Exercise materials START
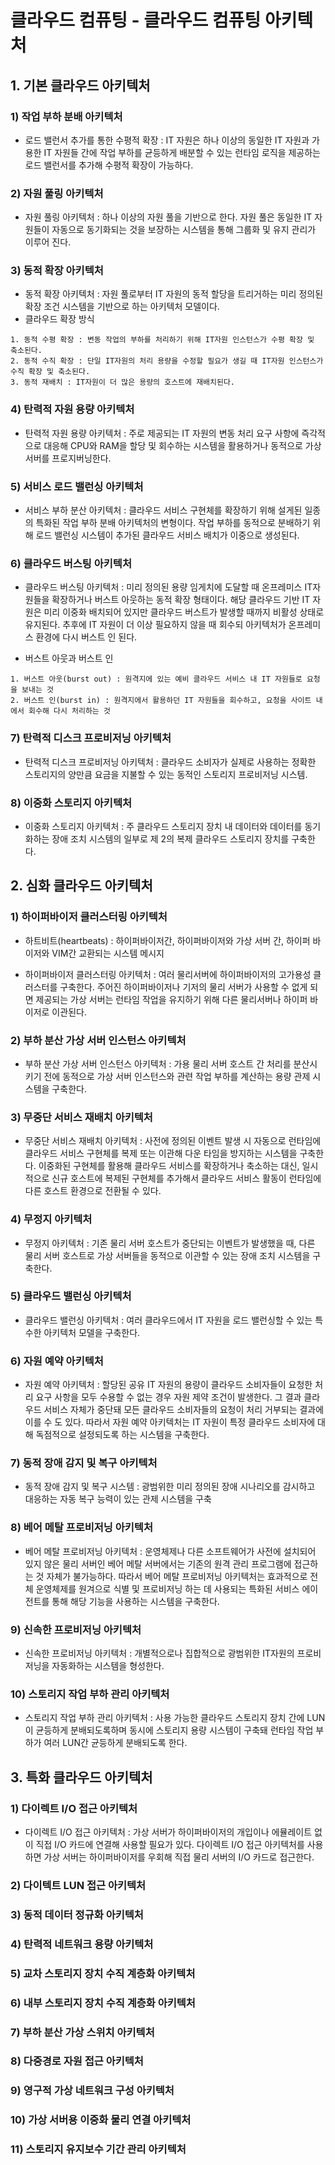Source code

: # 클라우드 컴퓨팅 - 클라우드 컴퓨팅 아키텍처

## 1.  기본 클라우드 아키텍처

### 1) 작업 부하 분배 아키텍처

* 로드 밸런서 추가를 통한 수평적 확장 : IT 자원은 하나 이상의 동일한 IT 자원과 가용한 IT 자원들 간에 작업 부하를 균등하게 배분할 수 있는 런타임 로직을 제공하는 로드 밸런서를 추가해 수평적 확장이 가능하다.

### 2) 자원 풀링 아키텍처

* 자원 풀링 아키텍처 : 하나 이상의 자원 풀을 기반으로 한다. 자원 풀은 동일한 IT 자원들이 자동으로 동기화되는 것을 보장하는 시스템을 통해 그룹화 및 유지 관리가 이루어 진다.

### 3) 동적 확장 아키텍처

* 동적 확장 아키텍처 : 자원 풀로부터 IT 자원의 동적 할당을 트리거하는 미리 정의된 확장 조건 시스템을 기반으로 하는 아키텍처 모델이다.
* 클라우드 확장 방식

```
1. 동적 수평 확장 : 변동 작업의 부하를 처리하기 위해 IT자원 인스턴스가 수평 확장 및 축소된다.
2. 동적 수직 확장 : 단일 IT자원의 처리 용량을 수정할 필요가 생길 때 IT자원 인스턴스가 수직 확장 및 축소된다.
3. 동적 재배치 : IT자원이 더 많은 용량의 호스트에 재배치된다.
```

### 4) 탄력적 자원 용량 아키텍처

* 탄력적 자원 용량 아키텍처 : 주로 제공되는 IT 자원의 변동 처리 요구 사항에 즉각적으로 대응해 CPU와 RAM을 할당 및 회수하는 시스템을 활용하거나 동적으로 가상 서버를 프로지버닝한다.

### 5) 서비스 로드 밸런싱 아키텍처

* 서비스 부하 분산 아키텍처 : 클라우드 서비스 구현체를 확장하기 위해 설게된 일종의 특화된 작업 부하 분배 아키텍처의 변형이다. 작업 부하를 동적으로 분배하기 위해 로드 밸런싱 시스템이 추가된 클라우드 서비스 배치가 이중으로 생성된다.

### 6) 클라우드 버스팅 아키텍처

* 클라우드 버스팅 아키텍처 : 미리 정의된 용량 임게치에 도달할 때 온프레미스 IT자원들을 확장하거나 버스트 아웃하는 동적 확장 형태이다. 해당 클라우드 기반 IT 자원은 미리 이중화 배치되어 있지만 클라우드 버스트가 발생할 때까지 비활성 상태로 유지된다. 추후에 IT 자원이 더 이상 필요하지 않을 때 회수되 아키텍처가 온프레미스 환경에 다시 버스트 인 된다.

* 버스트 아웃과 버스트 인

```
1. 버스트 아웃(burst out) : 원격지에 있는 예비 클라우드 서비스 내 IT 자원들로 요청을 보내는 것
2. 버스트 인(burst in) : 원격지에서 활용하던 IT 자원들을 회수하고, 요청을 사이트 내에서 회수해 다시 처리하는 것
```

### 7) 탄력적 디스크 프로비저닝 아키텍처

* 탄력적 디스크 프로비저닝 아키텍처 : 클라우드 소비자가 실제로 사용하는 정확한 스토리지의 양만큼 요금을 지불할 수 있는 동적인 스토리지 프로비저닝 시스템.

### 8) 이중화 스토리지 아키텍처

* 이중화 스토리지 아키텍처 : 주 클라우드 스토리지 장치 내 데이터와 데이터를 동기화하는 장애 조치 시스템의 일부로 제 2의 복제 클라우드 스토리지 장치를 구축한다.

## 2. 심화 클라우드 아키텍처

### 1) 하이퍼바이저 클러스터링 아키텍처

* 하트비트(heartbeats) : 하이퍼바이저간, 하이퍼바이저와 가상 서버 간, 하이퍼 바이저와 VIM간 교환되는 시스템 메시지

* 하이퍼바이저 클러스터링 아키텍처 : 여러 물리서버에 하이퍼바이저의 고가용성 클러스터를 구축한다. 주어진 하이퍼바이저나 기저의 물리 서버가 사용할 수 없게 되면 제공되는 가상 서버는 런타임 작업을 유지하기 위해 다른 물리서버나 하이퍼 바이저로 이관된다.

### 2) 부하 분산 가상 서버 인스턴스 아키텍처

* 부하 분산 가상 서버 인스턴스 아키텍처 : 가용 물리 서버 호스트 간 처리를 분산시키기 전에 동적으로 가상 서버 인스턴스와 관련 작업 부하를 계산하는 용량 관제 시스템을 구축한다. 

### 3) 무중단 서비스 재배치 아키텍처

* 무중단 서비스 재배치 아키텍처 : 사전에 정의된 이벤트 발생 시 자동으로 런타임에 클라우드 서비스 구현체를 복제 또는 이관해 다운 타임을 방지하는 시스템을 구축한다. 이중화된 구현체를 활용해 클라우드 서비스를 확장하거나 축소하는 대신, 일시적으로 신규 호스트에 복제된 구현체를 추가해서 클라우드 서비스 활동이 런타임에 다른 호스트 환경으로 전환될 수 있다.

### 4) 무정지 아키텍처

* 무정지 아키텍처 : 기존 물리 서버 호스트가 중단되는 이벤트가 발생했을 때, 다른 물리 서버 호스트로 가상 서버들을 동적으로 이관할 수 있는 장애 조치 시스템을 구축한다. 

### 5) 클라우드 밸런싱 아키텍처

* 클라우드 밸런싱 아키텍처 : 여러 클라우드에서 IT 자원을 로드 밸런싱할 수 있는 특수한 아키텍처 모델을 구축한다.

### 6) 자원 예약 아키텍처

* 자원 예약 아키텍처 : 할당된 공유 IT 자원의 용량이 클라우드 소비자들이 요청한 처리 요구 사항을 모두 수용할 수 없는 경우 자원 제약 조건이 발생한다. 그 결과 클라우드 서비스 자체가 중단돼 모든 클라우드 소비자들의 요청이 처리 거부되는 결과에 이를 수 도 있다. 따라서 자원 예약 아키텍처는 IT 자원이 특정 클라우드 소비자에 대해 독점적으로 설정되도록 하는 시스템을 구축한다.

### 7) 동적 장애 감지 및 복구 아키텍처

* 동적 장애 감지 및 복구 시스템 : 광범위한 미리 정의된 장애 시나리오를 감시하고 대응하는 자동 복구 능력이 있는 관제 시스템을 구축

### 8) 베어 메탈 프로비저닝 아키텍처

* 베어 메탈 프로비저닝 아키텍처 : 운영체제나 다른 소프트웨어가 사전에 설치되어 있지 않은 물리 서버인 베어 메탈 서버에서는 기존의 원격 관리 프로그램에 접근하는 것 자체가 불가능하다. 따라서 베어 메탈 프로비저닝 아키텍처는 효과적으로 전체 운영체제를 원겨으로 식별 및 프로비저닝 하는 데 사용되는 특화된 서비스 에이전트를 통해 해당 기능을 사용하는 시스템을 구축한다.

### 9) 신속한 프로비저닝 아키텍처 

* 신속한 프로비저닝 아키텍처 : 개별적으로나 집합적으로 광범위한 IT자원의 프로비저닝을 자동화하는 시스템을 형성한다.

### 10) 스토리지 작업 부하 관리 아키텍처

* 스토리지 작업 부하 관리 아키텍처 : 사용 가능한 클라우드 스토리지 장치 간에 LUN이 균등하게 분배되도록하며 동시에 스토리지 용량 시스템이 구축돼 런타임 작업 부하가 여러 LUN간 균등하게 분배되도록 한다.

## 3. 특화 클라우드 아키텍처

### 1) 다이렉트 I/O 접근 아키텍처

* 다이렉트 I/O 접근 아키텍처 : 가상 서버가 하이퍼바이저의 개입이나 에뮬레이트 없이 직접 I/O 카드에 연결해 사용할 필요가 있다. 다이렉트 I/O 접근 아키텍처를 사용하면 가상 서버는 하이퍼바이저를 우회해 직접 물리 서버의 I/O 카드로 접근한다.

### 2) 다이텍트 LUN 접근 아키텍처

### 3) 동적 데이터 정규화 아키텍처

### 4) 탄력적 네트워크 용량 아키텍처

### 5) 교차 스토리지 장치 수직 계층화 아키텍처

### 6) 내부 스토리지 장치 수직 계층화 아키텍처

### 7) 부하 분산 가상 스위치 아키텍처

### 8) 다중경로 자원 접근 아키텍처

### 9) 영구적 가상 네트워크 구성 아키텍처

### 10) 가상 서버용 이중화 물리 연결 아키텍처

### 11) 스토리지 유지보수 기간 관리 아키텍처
Exercise materials END
Exercise materials START
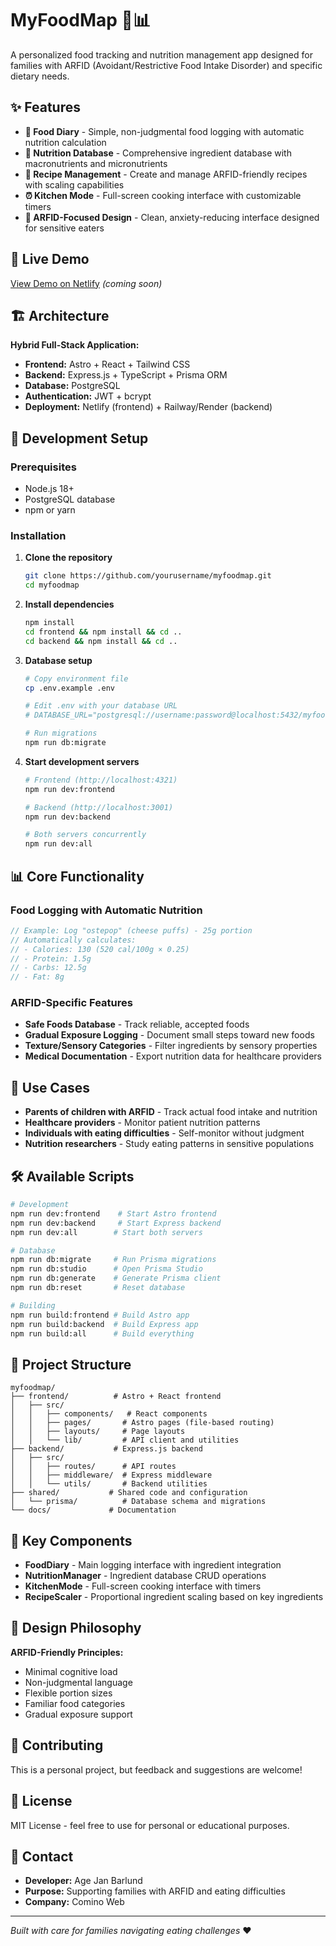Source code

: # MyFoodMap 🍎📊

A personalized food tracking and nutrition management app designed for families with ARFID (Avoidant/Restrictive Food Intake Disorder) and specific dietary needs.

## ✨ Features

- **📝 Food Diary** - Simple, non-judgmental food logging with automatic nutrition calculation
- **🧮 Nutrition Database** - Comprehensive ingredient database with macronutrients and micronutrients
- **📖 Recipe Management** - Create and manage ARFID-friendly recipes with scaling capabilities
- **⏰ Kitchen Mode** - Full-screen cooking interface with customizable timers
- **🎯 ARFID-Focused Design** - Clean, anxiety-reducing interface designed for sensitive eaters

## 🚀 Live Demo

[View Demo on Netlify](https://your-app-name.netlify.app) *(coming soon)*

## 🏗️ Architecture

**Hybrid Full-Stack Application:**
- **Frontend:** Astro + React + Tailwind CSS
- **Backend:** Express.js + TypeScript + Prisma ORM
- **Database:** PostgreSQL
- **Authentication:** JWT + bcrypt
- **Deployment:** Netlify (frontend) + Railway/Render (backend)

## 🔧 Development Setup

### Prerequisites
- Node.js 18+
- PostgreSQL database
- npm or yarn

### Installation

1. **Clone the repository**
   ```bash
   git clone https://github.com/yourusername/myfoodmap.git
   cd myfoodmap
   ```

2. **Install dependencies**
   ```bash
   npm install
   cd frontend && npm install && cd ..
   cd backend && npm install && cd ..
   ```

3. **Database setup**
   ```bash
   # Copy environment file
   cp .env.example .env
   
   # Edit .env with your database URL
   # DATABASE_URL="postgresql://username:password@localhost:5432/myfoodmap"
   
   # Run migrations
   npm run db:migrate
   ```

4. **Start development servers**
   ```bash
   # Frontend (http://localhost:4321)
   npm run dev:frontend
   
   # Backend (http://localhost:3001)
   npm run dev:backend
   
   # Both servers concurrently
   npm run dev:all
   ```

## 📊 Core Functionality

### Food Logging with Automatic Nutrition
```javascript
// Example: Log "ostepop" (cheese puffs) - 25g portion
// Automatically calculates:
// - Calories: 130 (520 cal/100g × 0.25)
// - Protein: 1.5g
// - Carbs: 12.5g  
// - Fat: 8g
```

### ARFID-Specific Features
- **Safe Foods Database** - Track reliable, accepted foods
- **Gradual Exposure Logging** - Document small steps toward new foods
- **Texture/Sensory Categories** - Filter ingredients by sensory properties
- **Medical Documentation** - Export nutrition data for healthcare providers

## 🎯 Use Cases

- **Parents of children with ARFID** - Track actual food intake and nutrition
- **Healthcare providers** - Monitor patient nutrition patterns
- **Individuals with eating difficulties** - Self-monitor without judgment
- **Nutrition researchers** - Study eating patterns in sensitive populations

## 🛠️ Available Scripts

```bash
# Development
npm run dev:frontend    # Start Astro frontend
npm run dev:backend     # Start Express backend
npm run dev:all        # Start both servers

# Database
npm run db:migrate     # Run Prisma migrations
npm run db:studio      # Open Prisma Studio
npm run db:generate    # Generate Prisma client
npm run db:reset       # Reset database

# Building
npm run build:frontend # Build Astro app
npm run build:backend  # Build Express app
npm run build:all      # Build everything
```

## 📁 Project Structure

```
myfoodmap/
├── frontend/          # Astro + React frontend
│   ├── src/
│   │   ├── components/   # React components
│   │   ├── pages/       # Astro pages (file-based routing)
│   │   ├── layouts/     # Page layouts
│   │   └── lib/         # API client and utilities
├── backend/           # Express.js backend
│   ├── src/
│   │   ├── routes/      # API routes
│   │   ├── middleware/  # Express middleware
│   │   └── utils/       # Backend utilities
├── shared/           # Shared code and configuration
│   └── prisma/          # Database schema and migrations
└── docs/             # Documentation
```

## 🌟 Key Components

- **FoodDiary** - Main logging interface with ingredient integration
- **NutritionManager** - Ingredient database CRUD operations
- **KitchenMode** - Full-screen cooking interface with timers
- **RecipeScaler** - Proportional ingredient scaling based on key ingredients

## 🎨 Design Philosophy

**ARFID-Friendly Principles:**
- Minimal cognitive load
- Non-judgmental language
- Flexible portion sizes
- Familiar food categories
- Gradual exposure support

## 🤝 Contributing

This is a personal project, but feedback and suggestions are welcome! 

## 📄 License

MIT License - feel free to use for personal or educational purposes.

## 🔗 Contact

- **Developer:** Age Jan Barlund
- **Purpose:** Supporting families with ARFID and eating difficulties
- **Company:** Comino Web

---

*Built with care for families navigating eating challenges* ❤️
Exercise materials END
:: How to complete this task ::
Working from the records above, write out verbatim only the lines from the line containing "- **📖 Recipe" through the line containing "## 🚀 Live Demo".

:: Exercise output ::
- **📖 Recipe Management** - Create and manage ARFID-friendly recipes with scaling capabilities
- **⏰ Kitchen Mode** - Full-screen cooking interface with customizable timers
- **🎯 ARFID-Focused Design** - Clean, anxiety-reducing interface designed for sensitive eaters

## 🚀 Live Demo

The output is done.